Abstract

Despite advances in antiretroviral therapy (ART), individuals with advanced HIV disease continue to face significant 
challenges related to immune dysfunction and persistent viral reservoirs. Therapeutic messenger RNA (mRNA) 
vaccines have emerged as a promising intervention aimed at restoring immune competence and achieving sustained 
viral control beyond the capabilities of ART. These vaccines are engineered to encode HIV-specific antigens and 
immunomodulatory molecules, stimulating robust cytotoxic T lymphocyte responses while reversing T-cell 
exhaustion. Unlike prophylactic vaccines, therapeutic mRNA constructs are designed to engage dysfunctional 
immunity, reprogram host immune responses, and potentially target latent viral reservoirs. Key innovations, such as 
self-amplifying RNA, codon optimization, and lipid nanoparticle (LNP) delivery systems, enhance the stability, 
potency, and specificity of the immune response.
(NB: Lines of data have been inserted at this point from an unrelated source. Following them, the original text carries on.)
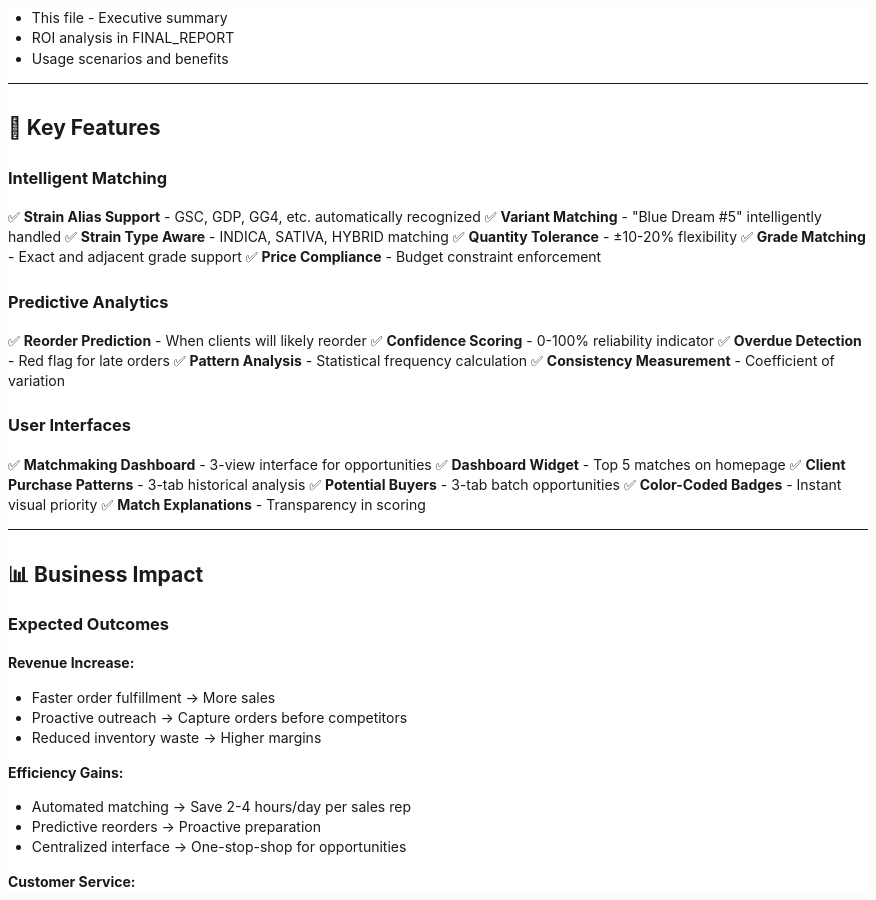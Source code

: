 - This file - Executive summary
- ROI analysis in FINAL_REPORT
- Usage scenarios and benefits

---

## 🎯 Key Features

### Intelligent Matching

✅ **Strain Alias Support** - GSC, GDP, GG4, etc. automatically recognized
✅ **Variant Matching** - "Blue Dream #5" intelligently handled
✅ **Strain Type Aware** - INDICA, SATIVA, HYBRID matching
✅ **Quantity Tolerance** - ±10-20% flexibility
✅ **Grade Matching** - Exact and adjacent grade support
✅ **Price Compliance** - Budget constraint enforcement

### Predictive Analytics

✅ **Reorder Prediction** - When clients will likely reorder
✅ **Confidence Scoring** - 0-100% reliability indicator
✅ **Overdue Detection** - Red flag for late orders
✅ **Pattern Analysis** - Statistical frequency calculation
✅ **Consistency Measurement** - Coefficient of variation

### User Interfaces

✅ **Matchmaking Dashboard** - 3-view interface for opportunities
✅ **Dashboard Widget** - Top 5 matches on homepage
✅ **Client Purchase Patterns** - 3-tab historical analysis
✅ **Potential Buyers** - 3-tab batch opportunities
✅ **Color-Coded Badges** - Instant visual priority
✅ **Match Explanations** - Transparency in scoring

---

## 📊 Business Impact

### Expected Outcomes

**Revenue Increase:**

- Faster order fulfillment → More sales
- Proactive outreach → Capture orders before competitors
- Reduced inventory waste → Higher margins

**Efficiency Gains:**

- Automated matching → Save 2-4 hours/day per sales rep
- Predictive reorders → Proactive preparation
- Centralized interface → One-stop-shop for opportunities

**Customer Service:**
Preclinical studies and early-phase clinical trials demonstrate 
promising results in reducing viral rebound and improving immune activation in advanced disease settings. In this 
review, a narrative methodology was employed to synthesize findings from experimental models, vaccine trials, and 
immunopathological studies. Despite existing challenges, including viral diversity, immune senescence, and delivery 
constraints, therapeutic mRNA vaccines hold significant potential as components of functional cure strategies. Their 
integration into comprehensive HIV treatment paradigms may offer a transformative path toward durable viral 
suppression, particularly in populations where ART alone fails to fully restore immune function.